__Task directions__
Check every line below, and copy those that include "const".

__Data excerpts__
::::::

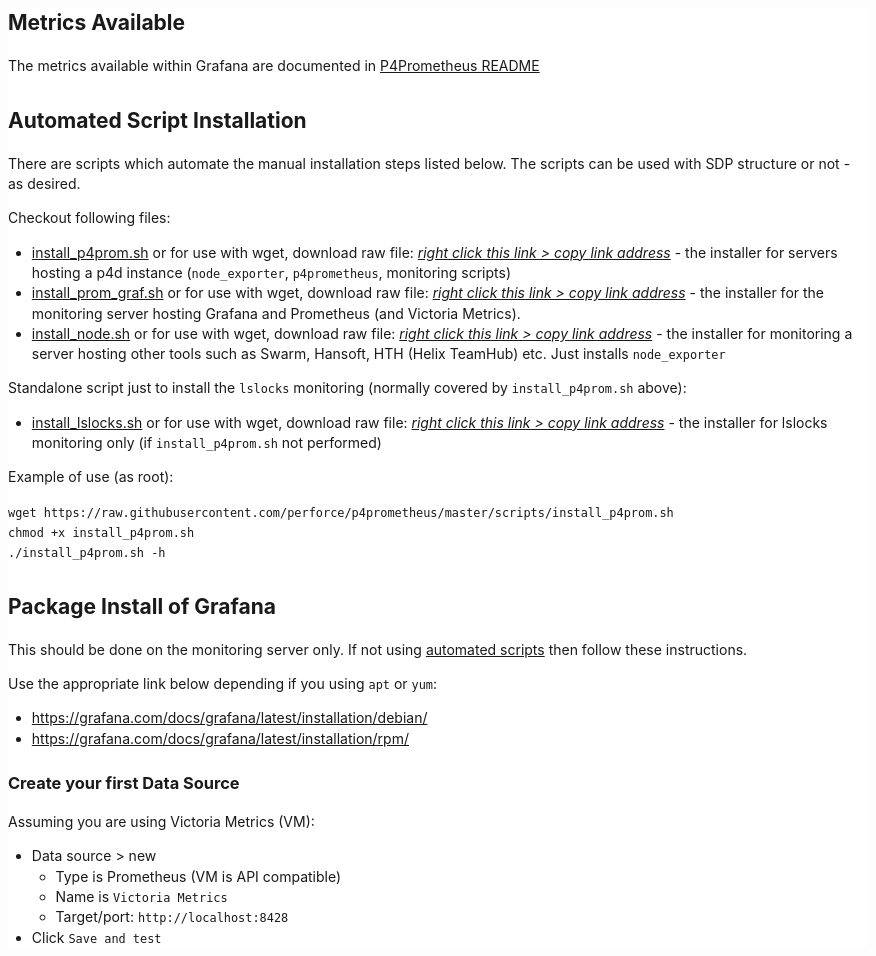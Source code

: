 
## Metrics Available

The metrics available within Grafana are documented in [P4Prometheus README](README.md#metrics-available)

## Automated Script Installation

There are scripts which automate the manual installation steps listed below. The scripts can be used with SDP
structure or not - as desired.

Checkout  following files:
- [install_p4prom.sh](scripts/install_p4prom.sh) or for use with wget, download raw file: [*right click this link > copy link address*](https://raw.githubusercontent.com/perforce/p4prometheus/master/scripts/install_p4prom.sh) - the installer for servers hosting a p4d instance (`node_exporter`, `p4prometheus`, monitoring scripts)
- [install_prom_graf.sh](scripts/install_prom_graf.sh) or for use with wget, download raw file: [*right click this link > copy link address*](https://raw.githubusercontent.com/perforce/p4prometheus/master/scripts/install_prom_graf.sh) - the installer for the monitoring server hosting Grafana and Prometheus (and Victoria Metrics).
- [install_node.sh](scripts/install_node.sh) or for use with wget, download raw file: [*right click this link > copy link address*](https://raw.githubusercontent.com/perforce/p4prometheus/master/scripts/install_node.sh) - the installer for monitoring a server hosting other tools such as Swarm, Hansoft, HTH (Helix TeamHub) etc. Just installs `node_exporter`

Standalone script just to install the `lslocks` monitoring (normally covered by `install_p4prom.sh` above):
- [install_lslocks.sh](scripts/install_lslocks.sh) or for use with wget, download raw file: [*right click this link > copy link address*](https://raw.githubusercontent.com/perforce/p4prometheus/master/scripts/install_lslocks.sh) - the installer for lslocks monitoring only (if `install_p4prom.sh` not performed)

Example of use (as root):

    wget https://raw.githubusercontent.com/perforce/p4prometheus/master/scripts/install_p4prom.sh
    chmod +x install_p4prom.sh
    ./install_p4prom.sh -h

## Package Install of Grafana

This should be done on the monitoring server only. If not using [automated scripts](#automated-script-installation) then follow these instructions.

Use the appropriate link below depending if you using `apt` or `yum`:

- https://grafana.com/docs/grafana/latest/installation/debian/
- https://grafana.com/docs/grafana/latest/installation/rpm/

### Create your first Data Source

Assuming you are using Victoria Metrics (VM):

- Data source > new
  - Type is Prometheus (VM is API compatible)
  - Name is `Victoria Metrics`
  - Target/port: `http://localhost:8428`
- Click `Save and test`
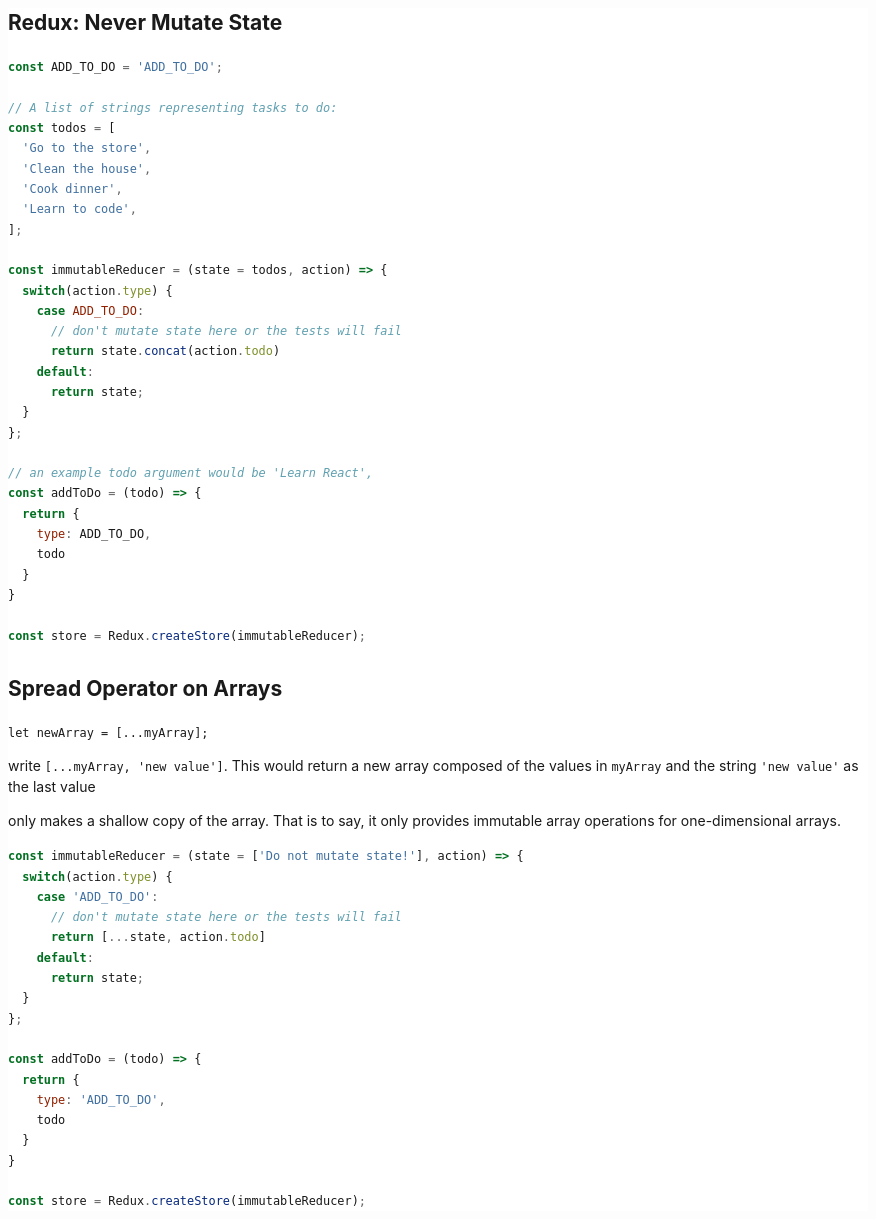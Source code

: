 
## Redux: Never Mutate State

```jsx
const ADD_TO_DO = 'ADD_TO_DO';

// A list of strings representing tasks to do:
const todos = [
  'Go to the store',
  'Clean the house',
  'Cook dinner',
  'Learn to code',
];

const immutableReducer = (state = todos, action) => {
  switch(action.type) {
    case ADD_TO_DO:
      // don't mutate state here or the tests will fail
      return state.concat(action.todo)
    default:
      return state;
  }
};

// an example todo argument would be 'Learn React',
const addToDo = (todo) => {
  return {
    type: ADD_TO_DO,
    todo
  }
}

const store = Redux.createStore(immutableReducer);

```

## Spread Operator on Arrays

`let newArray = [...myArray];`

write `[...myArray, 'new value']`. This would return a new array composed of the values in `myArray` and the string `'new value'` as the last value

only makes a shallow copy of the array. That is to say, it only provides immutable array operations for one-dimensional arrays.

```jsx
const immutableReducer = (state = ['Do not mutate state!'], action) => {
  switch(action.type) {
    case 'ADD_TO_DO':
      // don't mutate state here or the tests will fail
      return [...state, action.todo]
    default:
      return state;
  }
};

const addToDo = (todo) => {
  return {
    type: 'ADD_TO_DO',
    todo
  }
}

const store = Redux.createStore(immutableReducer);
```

::::::

__Answer space__
const ADD_TO_DO = 'ADD_TO_DO';
const todos = [
const immutableReducer = (state = todos, action) => {
const addToDo = (todo) => {
const store = Redux.createStore(immutableReducer);
const immutableReducer = (state = ['Do not mutate state!'], action) => {
const addToDo = (todo) => {
const store = Redux.createStore(immutableReducer);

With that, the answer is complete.